DATASET:
▽
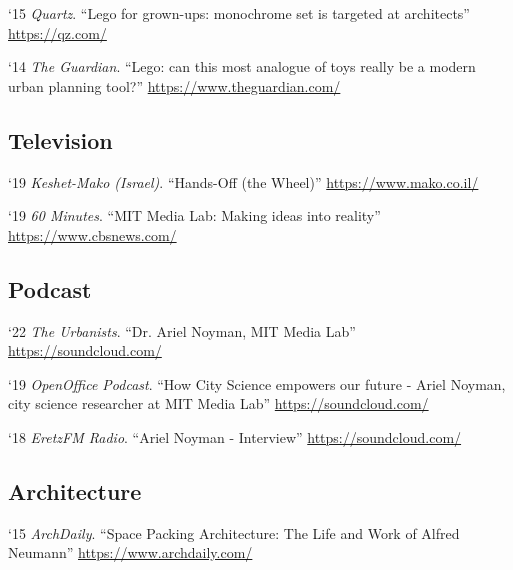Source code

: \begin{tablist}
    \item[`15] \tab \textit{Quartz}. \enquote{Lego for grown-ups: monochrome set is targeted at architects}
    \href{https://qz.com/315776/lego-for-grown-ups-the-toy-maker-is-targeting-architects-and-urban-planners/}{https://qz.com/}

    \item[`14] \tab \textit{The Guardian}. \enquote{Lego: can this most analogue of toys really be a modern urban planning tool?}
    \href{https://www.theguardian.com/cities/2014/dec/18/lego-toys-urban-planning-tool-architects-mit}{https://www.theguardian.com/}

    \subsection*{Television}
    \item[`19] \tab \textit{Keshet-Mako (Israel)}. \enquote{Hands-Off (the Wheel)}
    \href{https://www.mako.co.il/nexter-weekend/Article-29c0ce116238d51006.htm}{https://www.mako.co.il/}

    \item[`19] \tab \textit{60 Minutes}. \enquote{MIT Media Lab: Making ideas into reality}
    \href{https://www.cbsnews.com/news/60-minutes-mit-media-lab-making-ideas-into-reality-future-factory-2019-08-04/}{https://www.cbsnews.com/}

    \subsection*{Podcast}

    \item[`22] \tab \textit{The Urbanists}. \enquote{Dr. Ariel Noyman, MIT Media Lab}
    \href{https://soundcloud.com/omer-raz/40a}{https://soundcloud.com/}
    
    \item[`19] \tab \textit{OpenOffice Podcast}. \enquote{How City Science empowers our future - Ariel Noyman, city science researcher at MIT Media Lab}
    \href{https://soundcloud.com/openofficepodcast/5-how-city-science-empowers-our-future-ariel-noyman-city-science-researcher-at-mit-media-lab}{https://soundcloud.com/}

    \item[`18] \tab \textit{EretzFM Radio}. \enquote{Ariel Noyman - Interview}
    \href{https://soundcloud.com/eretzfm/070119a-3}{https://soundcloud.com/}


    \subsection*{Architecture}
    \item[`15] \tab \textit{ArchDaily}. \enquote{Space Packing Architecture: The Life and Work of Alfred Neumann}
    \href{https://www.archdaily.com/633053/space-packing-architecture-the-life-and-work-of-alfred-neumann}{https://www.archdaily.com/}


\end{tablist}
△
▽
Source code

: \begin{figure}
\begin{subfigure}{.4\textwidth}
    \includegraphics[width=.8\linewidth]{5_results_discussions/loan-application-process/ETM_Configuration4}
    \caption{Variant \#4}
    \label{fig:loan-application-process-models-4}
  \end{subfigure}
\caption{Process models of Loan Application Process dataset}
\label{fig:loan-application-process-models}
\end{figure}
△
WHAT YOU ARE ASKED TO DO:
Which lines of the data hold the string "begin"? Return each of them.

WRITTEN RESPONSE:
: \begin{tablist}
: \begin{figure}
\begin{subfigure}{.4\textwidth}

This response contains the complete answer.